Pull out every line in the data that has the string "still" in it.

■ Dataset entries:
────────────────────
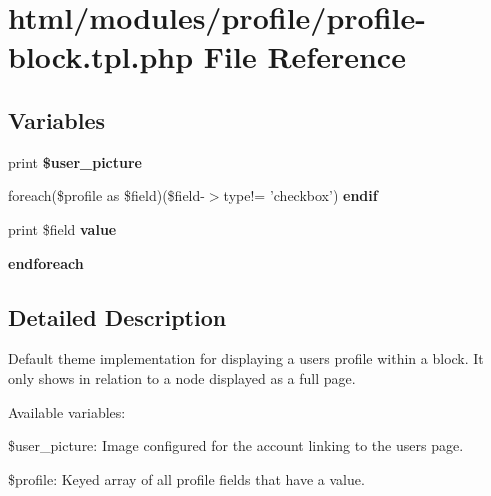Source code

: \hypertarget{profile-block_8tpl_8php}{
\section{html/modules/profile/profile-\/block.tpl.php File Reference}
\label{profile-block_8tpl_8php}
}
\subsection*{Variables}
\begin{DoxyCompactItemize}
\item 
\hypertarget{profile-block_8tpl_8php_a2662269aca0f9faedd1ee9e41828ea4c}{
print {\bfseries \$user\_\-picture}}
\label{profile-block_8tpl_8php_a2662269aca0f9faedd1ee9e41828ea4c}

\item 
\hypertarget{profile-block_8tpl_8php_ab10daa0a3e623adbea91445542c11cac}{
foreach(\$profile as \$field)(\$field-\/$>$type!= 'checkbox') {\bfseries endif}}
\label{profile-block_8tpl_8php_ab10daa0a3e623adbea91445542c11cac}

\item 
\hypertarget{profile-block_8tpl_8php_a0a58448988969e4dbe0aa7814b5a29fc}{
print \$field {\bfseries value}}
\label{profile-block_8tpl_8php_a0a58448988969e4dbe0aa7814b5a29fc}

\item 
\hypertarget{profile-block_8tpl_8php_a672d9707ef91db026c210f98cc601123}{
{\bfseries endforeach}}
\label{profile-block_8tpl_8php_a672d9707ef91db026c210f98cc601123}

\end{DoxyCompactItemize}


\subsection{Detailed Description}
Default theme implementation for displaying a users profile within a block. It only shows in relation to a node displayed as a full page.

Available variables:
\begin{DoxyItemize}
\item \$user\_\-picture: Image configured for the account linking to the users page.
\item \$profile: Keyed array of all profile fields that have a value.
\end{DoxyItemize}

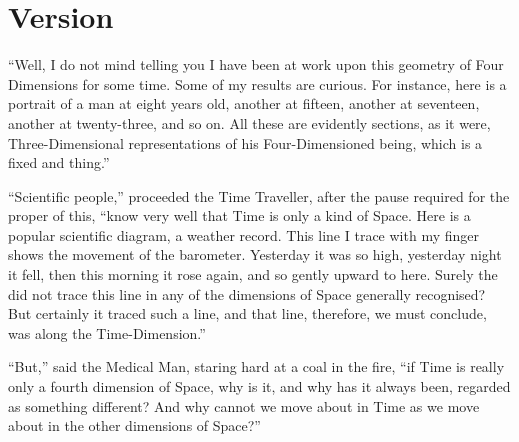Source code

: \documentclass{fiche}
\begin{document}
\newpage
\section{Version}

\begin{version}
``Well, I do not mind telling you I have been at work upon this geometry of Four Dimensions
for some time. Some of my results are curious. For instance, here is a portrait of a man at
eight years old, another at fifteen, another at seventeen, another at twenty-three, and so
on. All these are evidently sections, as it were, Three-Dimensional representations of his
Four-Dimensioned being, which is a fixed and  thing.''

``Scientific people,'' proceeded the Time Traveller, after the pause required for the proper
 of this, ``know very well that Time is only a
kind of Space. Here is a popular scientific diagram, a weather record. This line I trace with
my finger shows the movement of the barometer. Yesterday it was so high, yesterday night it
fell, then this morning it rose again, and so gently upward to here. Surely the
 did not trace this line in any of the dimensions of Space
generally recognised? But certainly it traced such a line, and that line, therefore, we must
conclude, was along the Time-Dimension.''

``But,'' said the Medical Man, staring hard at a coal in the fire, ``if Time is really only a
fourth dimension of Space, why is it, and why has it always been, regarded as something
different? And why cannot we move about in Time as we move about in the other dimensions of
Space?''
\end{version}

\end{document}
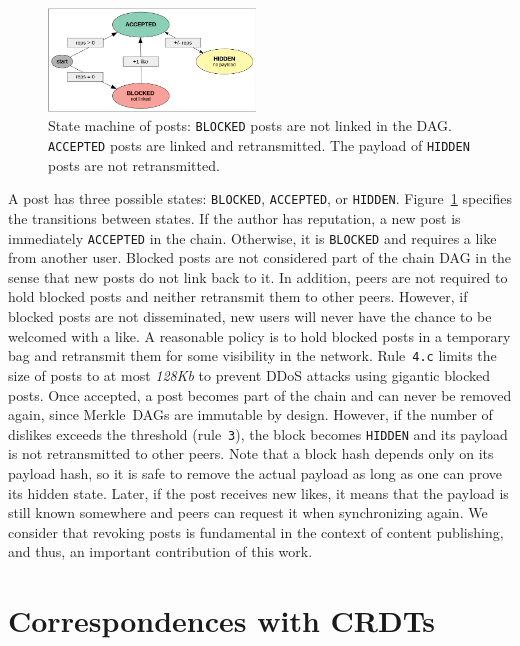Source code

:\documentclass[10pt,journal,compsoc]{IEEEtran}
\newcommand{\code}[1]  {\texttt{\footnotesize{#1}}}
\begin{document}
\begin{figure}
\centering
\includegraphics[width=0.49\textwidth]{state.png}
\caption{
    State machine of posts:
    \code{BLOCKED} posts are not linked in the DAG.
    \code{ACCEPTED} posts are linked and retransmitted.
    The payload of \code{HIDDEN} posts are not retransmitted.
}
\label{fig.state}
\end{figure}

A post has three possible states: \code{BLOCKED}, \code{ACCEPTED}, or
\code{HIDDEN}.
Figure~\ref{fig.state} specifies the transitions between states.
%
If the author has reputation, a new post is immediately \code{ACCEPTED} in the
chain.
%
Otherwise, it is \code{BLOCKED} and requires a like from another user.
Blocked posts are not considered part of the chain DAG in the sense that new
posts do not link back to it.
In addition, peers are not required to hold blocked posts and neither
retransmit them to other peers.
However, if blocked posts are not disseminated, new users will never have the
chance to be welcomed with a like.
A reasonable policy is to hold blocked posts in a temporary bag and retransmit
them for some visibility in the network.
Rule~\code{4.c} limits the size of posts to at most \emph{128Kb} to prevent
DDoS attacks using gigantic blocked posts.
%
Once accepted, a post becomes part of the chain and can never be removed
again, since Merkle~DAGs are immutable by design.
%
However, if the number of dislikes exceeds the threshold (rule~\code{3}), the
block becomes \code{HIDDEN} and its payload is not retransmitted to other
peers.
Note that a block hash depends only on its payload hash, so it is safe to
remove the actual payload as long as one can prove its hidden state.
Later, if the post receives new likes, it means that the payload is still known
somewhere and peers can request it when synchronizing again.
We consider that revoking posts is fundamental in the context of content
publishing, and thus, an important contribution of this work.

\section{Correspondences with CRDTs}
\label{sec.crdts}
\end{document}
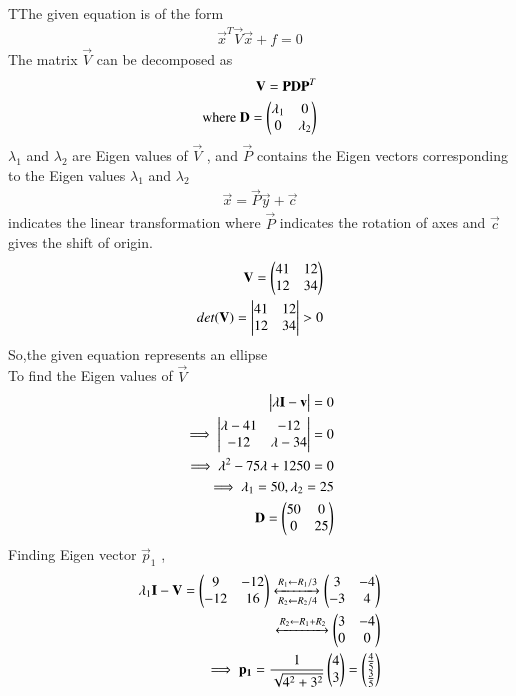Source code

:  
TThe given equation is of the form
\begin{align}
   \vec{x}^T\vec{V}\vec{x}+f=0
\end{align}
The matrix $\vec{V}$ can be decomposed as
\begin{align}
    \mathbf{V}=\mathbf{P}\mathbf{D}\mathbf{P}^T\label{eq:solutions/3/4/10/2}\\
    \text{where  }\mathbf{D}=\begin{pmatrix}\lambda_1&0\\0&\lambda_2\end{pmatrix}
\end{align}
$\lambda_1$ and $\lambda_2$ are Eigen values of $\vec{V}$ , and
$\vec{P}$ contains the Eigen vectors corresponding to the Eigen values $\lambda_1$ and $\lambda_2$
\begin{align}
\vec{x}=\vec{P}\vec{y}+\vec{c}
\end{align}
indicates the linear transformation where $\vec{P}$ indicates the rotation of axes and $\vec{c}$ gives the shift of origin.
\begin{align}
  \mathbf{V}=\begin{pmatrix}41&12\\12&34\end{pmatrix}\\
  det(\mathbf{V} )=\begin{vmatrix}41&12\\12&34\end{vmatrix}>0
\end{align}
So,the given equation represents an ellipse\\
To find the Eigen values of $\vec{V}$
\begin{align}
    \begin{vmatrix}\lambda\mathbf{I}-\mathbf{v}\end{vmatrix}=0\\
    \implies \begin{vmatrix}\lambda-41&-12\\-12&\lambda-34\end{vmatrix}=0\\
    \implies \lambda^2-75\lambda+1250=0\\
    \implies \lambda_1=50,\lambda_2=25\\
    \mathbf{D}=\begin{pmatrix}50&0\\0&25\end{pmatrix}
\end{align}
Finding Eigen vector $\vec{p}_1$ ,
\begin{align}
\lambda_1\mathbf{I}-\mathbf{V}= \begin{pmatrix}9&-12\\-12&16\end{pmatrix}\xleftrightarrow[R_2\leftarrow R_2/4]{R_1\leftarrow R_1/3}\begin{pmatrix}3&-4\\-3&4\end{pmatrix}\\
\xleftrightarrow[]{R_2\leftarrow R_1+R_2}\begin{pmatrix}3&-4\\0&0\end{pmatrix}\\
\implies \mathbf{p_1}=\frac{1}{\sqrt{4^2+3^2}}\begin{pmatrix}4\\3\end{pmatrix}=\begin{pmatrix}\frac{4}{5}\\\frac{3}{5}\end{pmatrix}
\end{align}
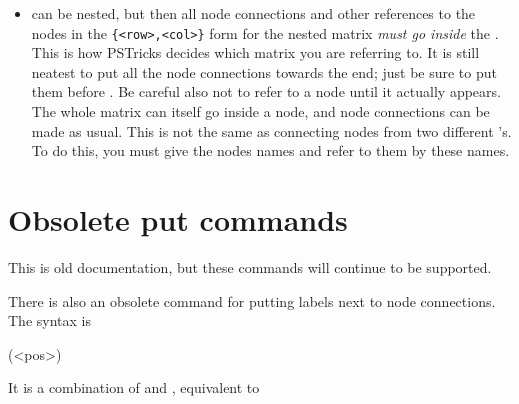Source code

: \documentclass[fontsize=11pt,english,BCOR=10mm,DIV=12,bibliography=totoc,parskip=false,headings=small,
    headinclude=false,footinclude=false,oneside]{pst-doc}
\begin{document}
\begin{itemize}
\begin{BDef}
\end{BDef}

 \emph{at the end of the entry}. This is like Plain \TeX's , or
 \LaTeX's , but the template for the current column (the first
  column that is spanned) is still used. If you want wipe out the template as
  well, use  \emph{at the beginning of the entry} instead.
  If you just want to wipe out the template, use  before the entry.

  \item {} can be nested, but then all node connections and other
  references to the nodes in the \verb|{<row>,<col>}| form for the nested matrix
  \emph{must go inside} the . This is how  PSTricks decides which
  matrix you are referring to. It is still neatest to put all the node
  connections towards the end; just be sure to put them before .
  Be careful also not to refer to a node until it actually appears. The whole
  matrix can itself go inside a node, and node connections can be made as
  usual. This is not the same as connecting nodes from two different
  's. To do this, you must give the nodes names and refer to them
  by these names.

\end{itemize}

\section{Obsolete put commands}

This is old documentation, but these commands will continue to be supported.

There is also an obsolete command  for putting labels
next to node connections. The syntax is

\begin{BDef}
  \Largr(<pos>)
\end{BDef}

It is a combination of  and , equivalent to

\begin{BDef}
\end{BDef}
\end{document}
────────────────────
■ Response to the task:
Later, if the post receives new likes, it means that the payload is still known
  column that is spanned) is still used. If you want wipe out the template as
  matrix you are referring to. It is still neatest to put all the node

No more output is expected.